Conway Morris (1998) criticizes Gould's argument. He proposes that even in the light of contingency, events are predictable, noting that the same ecological niches exist and can only be fulfilled by certain body plans. Ecologies and anatomies follow predictable patters, even if some of the trivial details differ.

Gould's argument is based partly on the fact that at the time, it was thought that many of the Burgess species belonged to entirely novel phyla. In this scenario, the phyla that survived to the present day would be only a few of the total that had ever existed. The recent classification of many species into extant phyla casts doubt on this idea. If most or all of the Burgess organisms belonged to known groups, then their survival is not due to their being "in the right place at the right time." Gould also fails to propose a mechanism for the early extinction of most phyla.

Conclusion

The Burgess Shale is a valuable glimpse into earth's history. Its remarkable preservation allows a more accurate look at the past than those faunas which preserve only hard skeletons. The specimens it contains tell stories not only of earth's history by showing what happened, but of the nature of earth's history as well by hinting at why it happened. This remarkable fauna and others like it are key to understanding the history of life not only in the Cambrian, but in all eras.

Literature Cited

Aguinaldo, A. M. A., Turbeville, J. M., Linford, L. S., Rivera, M. C., Garey, J. R., Raff, R. A., Lake, J. A. 1997. Evidence for a clade of nematodes, arthropods and other moulting animals. Nature 387:489-493.

Collins, D. 1996. The "evolution" of Anomalocaris and its classification in the arthropod Class Dinocarida (nov.) and Order Radiodonta (nov.). Journal of Paleontology 70:280-293.

Conway Morris, S., Whittington, H. B., Briggs, D. E. G., Hughes, C. P., Bruton, D. L. 1982. Atlas of the Burgess Shale. Special publication of the Palaeontological Association.

Conway Morris, S. 1998. The Crucible of Creation: The Burgess Shale and the Rise of Animals. Oxford: Oxford University Press, 242 p.

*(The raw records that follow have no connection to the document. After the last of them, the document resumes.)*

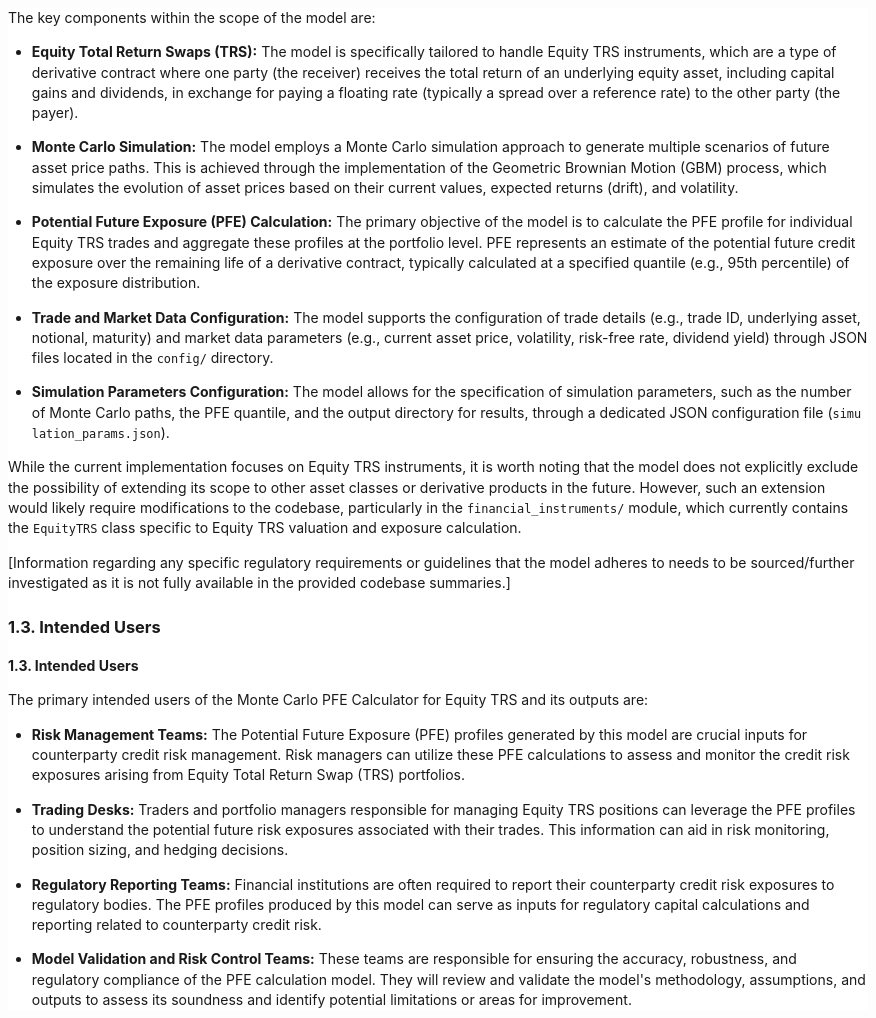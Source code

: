 The key components within the scope of the model are:

- **Equity Total Return Swaps (TRS):** The model is specifically tailored to handle Equity TRS instruments, which are a type of derivative contract where one party (the receiver) receives the total return of an underlying equity asset, including capital gains and dividends, in exchange for paying a floating rate (typically a spread over a reference rate) to the other party (the payer).

- **Monte Carlo Simulation:** The model employs a Monte Carlo simulation approach to generate multiple scenarios of future asset price paths. This is achieved through the implementation of the Geometric Brownian Motion (GBM) process, which simulates the evolution of asset prices based on their current values, expected returns (drift), and volatility.

- **Potential Future Exposure (PFE) Calculation:** The primary objective of the model is to calculate the PFE profile for individual Equity TRS trades and aggregate these profiles at the portfolio level. PFE represents an estimate of the potential future credit exposure over the remaining life of a derivative contract, typically calculated at a specified quantile (e.g., 95th percentile) of the exposure distribution.

- **Trade and Market Data Configuration:** The model supports the configuration of trade details (e.g., trade ID, underlying asset, notional, maturity) and market data parameters (e.g., current asset price, volatility, risk-free rate, dividend yield) through JSON files located in the `config/` directory.

- **Simulation Parameters Configuration:** The model allows for the specification of simulation parameters, such as the number of Monte Carlo paths, the PFE quantile, and the output directory for results, through a dedicated JSON configuration file (`simulation_params.json`).

While the current implementation focuses on Equity TRS instruments, it is worth noting that the model does not explicitly exclude the possibility of extending its scope to other asset classes or derivative products in the future. However, such an extension would likely require modifications to the codebase, particularly in the `financial_instruments/` module, which currently contains the `EquityTRS` class specific to Equity TRS valuation and exposure calculation.

[Information regarding any specific regulatory requirements or guidelines that the model adheres to needs to be sourced/further investigated as it is not fully available in the provided codebase summaries.]

### 1.3. Intended Users

**1.3. Intended Users**

The primary intended users of the Monte Carlo PFE Calculator for Equity TRS and its outputs are:

- **Risk Management Teams:** The Potential Future Exposure (PFE) profiles generated by this model are crucial inputs for counterparty credit risk management. Risk managers can utilize these PFE calculations to assess and monitor the credit risk exposures arising from Equity Total Return Swap (TRS) portfolios.

- **Trading Desks:** Traders and portfolio managers responsible for managing Equity TRS positions can leverage the PFE profiles to understand the potential future risk exposures associated with their trades. This information can aid in risk monitoring, position sizing, and hedging decisions.

- **Regulatory Reporting Teams:** Financial institutions are often required to report their counterparty credit risk exposures to regulatory bodies. The PFE profiles produced by this model can serve as inputs for regulatory capital calculations and reporting related to counterparty credit risk.

- **Model Validation and Risk Control Teams:** These teams are responsible for ensuring the accuracy, robustness, and regulatory compliance of the PFE calculation model. They will review and validate the model's methodology, assumptions, and outputs to assess its soundness and identify potential limitations or areas for improvement.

Gould, S. J. 1989. Wonderful Life: The Burgess Shale and the Nature of History. New York: W. W. Norton & Company, 347 p.

------. 1993. The reversal of Hallucigenia. Pages 342-352 in Eight Little Piggies: Reflections in Natural History. New York: W. W. Norton & Company, 479 p.

Hou, XG., and Bergström, J. 1995. Cambrian lobopodians -- ancestors of extant onychophorans? Zoological Journal of the Linnean Society 114:3-19.

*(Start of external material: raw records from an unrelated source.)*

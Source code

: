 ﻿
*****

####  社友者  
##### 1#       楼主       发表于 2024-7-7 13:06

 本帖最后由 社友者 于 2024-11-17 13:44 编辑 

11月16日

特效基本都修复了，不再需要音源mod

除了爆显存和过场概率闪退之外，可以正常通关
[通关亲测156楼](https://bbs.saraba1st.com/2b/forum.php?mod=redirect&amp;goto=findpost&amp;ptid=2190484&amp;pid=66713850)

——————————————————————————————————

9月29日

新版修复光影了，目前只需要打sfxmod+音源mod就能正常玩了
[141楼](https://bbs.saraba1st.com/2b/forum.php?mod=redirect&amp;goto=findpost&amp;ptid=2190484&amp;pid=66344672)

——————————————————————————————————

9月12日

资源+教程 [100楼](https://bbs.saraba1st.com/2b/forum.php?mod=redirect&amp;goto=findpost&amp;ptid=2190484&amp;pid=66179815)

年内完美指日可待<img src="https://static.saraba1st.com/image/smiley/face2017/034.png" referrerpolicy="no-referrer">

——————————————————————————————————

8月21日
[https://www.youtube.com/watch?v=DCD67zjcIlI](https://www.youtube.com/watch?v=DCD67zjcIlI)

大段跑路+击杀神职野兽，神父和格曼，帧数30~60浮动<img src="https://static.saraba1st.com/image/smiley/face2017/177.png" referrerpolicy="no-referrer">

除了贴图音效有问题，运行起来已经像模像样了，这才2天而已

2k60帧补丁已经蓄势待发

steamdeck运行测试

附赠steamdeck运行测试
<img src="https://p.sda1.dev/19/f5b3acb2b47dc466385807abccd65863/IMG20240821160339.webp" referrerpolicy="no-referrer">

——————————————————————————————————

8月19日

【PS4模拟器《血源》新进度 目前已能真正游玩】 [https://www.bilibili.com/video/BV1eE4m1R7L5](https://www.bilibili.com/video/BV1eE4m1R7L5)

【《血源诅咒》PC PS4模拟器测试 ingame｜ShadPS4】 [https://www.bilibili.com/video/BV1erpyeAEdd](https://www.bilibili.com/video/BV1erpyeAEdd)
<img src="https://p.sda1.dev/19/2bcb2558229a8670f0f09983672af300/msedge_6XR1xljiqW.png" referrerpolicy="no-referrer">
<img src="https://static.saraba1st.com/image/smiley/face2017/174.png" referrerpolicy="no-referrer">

Orr, P. J., Briggs, D. E. G., and Kearns, S. L. 1998. Cambrian Burgess Shale animals replicated in clay minerals. Science 281:1173-1175.

Parker, A. R. 1998. Colour in Burgess Shale animals and the effects of light on evolution in the Cambrian. Proceedings of the Royal Society of London Series B 265:967-972.

Ramsköld, L., and Hou, XG. 1991. New Early Cambrian animal and onychophoran affinities of enigmatic metazoans. Nature 351:225-228.

Waggoner, B. M. 1996. Phylogenetic hypotheses of the relationships of arthropods to Precambrian and Cambrian problematic fossil taxa. Systematic Biology 45:190-222.

Whittington, H. B. 1980. The significance of the fauna of the Burgess Shale, Middle Cambrian, British Columbia. Proceedings of the Geologists' Association 91:127-148.

------. 1985. The Burgess Shale. New Haven: Yale University Press, 151 p.